The10th annual Powers New Voices Festival will take place in the Sheryl and Harvey White Theatre, part of the Globe’s Conrad Prebys Theatre Center. Tickets to all festival readings require reservations and are free. Reservations for Globe subscribers and donors are available now through January 4, 2023. Subject to availability, reservations for the general public will be available beginning January 5 at 12:00 noon. Tickets can be reserved by calling the Ticket Services Department at (619) 234-5623. A line for standby seating will form 30 minutes before each performance of the Powers New Voices Festival. Based on ticket-holder attendance, those standing in the standby line may be seated. Seating is based on seat availability and is not guaranteed. Latecomers with tickets are also not guaranteed admittance. For more information visit www.TheOldGlobe.org.

In alignment with the State of California, which has removed mask and vaccine requirements for indoor events, The Old Globe will not require patrons to provide proof of vaccination or to wear masks while attending shows or events. However, the theatre still strongly recommends mask-wearing while at the Globe, and patrons should feel comfortable wearing a mask anywhere on our campus if they choose.

Major funding for the Powers New Voices Festival is provided by the Powers New Works Fund. The Old Globe’s Community Voices Program is supported by the Ann Davies Fund for Teaching Artists.
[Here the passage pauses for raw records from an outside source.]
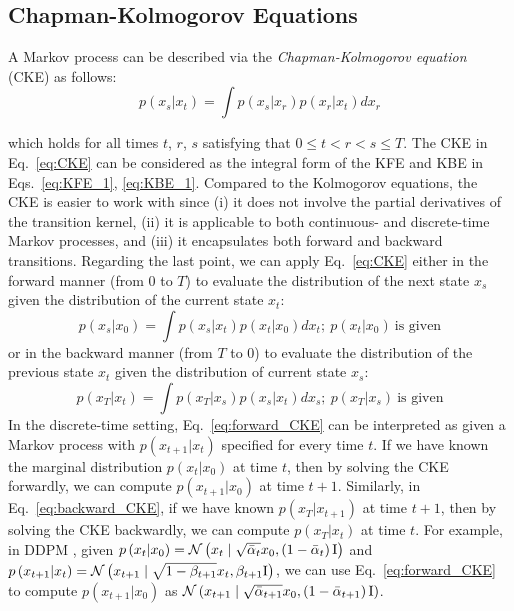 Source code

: \subsection{Chapman-Kolmogorov Equations\label{subsec:Chapman-Kolmogorov-Equations} }

A Markov process can be described via the \emph{Chapman-Kolmogorov
equation} (CKE) \cite{karush1961chapman} as follows:
\begin{equation}
p\left(x_{s}|x_{t}\right)=\int p\left(x_{s}|x_{r}\right)p\left(x_{r}|x_{t}\right)dx_{r}\label{eq:CKE}
\end{equation}

\noindent which holds for all times $t$, $r$, $s$ satisfying that
$0\le t<r<s\leq T$. The CKE in Eq.~\ref{eq:CKE} can be considered
as the integral form of the KFE and KBE in Eqs.~\ref{eq:KFE_1},
\ref{eq:KBE_1}. Compared to the Kolmogorov equations, the CKE is
easier to work with since (i) it does not involve the partial derivatives
of the transition kernel, (ii) it is applicable to both continuous-
and discrete-time Markov processes, and (iii) it encapsulates both
forward and backward transitions. Regarding the last point, we can
apply Eq.~\ref{eq:CKE} either in the forward manner (from $0$ to
$T$) to evaluate the distribution of the next state $x_{s}$ given
the distribution of the current state $x_{t}$:
\begin{equation}
p\left(x_{s}|x_{0}\right)=\int p\left(x_{s}|x_{t}\right)p\left(x_{t}|x_{0}\right)dx_{t};\ p\left(x_{t}|x_{0}\right)\ \text{is given}\label{eq:forward_CKE}
\end{equation}
or in the backward manner (from $T$ to $0$) to evaluate the distribution
of the previous state $x_{t}$ given the distribution of current state
$x_{s}$:
\begin{equation}
p\left(x_{T}|x_{t}\right)=\int p\left(x_{T}|x_{s}\right)p\left(x_{s}|x_{t}\right)dx_{s};\ p\left(x_{T}|x_{s}\right)\ \text{is given}\label{eq:backward_CKE}
\end{equation}
In the discrete-time setting, Eq.~\ref{eq:forward_CKE} can be interpreted
as given a Markov process with $p\left(x_{t+1}|x_{t}\right)$ specified
for every time $t$. If we have known the marginal distribution $p\left(x_{t}|x_{0}\right)$
at time $t$, then by solving the CKE forwardly, we can compute $p\left(x_{t+1}|x_{0}\right)$
at time $t+1$. Similarly, in Eq.~\ref{eq:backward_CKE}, if we have
known $p\left(x_{T}|x_{t+1}\right)$ at time $t+1$, then by solving
the CKE backwardly, we can compute $p\left(x_{T}|x_{t}\right)$ at
time $t$. For example, in DDPM \cite{ho2020denoising}, given $p\left(x_{t}|x_{0}\right)=\mathcal{N}\left(x_{t}\mid\sqrt{\bar{\alpha}_{t}}x_{0},\left(1-\bar{\alpha}_{t}\right)\mathrm{I}\right)$
and $p\left(x_{t+1}|x_{t}\right)=\mathcal{N}\left(x_{t+1}\mid\sqrt{1-\beta_{t+1}}x_{t},\beta_{t+1}\mathrm{I}\right)$,
we can use Eq.~\ref{eq:forward_CKE} to compute $p\left(x_{t+1}|x_{0}\right)$
as $\mathcal{N}\left(x_{t+1}\mid\sqrt{\bar{\alpha}_{t+1}}x_{0},\left(1-\bar{\alpha}_{t+1}\right)\mathrm{I}\right)$.

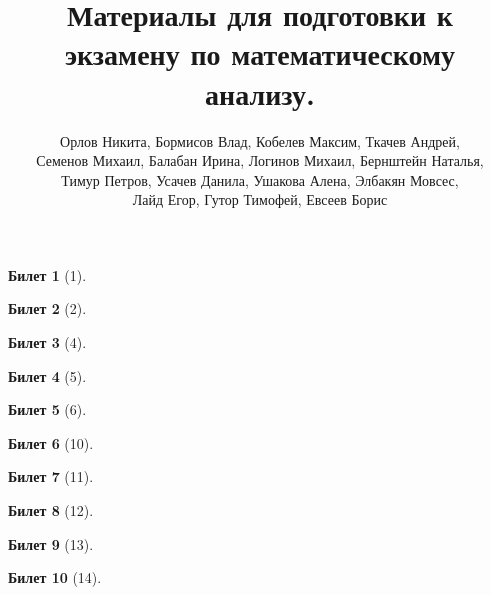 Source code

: \documentclass[a4paper,12pt]{article}
\newtheorem*{ticket}{Билет}
\begin{document}
	\title{Материалы для подготовки к экзамену по математическому анализу.}
	\author{
		Орлов Никита,
		Бормисов Влад,
		Кобелев Максим,
		Ткачев Андрей,\\
		Семенов Михаил,
		Балабан Ирина,
		Логинов Михаил,
		Бернштейн Наталья,\\
		Тимур Петров, 
		Усачев Данила,
		Ушакова Алена,
		Элбакян Мовсес,\\
		Лайд Егор, 
		Гутор Тимофей,
		Евсеев Борис
		}
	\maketitle
	
	\begin{ticket}[1]
		
		\newpage
	\end{ticket}
	
	\begin{ticket}[2]
		
		\newpage
	\end{ticket}
	
	
	\begin{ticket}[4]
		
		\newpage
	\end{ticket}
	
	\begin{ticket}[5]
		
		\newpage
	\end{ticket}
	
	\begin{ticket}[6]
		
		\newpage
	\end{ticket}
	
	\begin{ticket}[10]
		
		\newpage
	\end{ticket}
	
	\begin{ticket}[11]
		
		\newpage
	\end{ticket}
	
	\begin{ticket}[12]
		
		\newpage
	\end{ticket}
	
	\begin{ticket}[13]
		
		\newpage
	\end{ticket}
	
	\begin{ticket}[14]
		
		\newpage
	\end{ticket}
	
\end{document}
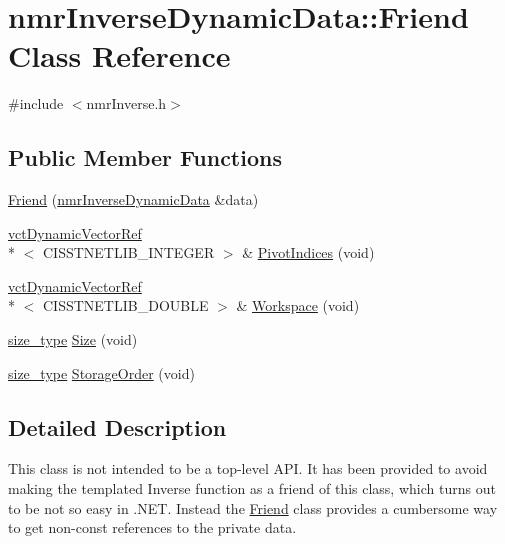 \hypertarget{classnmr_inverse_dynamic_data_1_1_friend}{\section{nmr\-Inverse\-Dynamic\-Data\-:\-:Friend Class Reference}
\label{classnmr_inverse_dynamic_data_1_1_friend}
}


{\ttfamily \#include $<$nmr\-Inverse.\-h$>$}

\subsection*{Public Member Functions}
\begin{DoxyCompactItemize}
\item 
\hyperlink{classnmr_inverse_dynamic_data_1_1_friend_a6e70a4de7c804e9e22c54a46c8ee93d4}{Friend} (\hyperlink{classnmr_inverse_dynamic_data}{nmr\-Inverse\-Dynamic\-Data} \&data)
\item 
\hyperlink{classvct_dynamic_vector_ref}{vct\-Dynamic\-Vector\-Ref}\\*
$<$ C\-I\-S\-S\-T\-N\-E\-T\-L\-I\-B\-\_\-\-I\-N\-T\-E\-G\-E\-R $>$ \& \hyperlink{classnmr_inverse_dynamic_data_1_1_friend_ad708058883a5ab865da310e1e5ae6b94}{Pivot\-Indices} (void)
\item 
\hyperlink{classvct_dynamic_vector_ref}{vct\-Dynamic\-Vector\-Ref}\\*
$<$ C\-I\-S\-S\-T\-N\-E\-T\-L\-I\-B\-\_\-\-D\-O\-U\-B\-L\-E $>$ \& \hyperlink{classnmr_inverse_dynamic_data_1_1_friend_ae343911867b411f141de3648bac1ebcb}{Workspace} (void)
\item 
\hyperlink{classnmr_inverse_dynamic_data_aeb5c2317adf50d8fc7952a9b38bf0129}{size\-\_\-type} \hyperlink{classnmr_inverse_dynamic_data_1_1_friend_ac6c64427fe6f2cf5a335690f318e8550}{Size} (void)
\item 
\hyperlink{classnmr_inverse_dynamic_data_aeb5c2317adf50d8fc7952a9b38bf0129}{size\-\_\-type} \hyperlink{classnmr_inverse_dynamic_data_1_1_friend_aa67627baa779a23dd5190be9cabb3308}{Storage\-Order} (void)
\end{DoxyCompactItemize}


\subsection{Detailed Description}
This class is not intended to be a top-\/level A\-P\-I. It has been provided to avoid making the templated Inverse function as a friend of this class, which turns out to be not so easy in .N\-E\-T. Instead the \hyperlink{classnmr_inverse_dynamic_data_1_1_friend}{Friend} class provides a cumbersome way to get non-\/const references to the private data.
Financial support of The Old Globe is provided by The City of San Diego. The Theodor and Audrey Geisel Fund provides leadership support for The Old Globe’s year-round activities.

Bios and photos of all participants can be found at www.TheOldGlobe.org/Press-Room.

The Tony Award–winning The Old Globe is one of the country’s leading professional not-for-profit regional theatres. Now in its 88th year, the Globe is San Diego’s flagship performing arts institution, and it serves a vibrant community with theatre as a public good. Under the leadership of Erna Finci Viterbi Artistic Director Barry Edelstein and the Audrey S. Geisel Managing Director Timothy J. Shields, The Old Globe produces a year-round season of 16 productions of classic, contemporary, and new works on its three Balboa Park stages, including its internationally renowned Shakespeare Festival. More than 250,000 people annually attend Globe productions and participate in the theatre’s artistic and arts engagement programs. Its nationally prominent Arts Engagement Department provides an array of participatory programs that make theatre matter to more people in neighborhoods throughout the region. Humanities programs at the Globe and around the city broaden the community’s understanding of theatre art in all its forms. The Globe also boasts a range of new play development programs with professional and community-based writers, as well as the renowned The Old Globe and University of San Diego Shiley Graduate Theatre Program. Numerous world premieres—such as 2014 Tony Award winner for Best Musical A Gentleman’s Guide to Love and Murder, Bright Star, The Full Monty, Dirty Rotten Scoundrels, and Dr. Seuss’s How the Grinch Stole Christmas! —have been developed at The Old Globe and have gone on to highly successful runs on Broadway and at regional theatres across the country.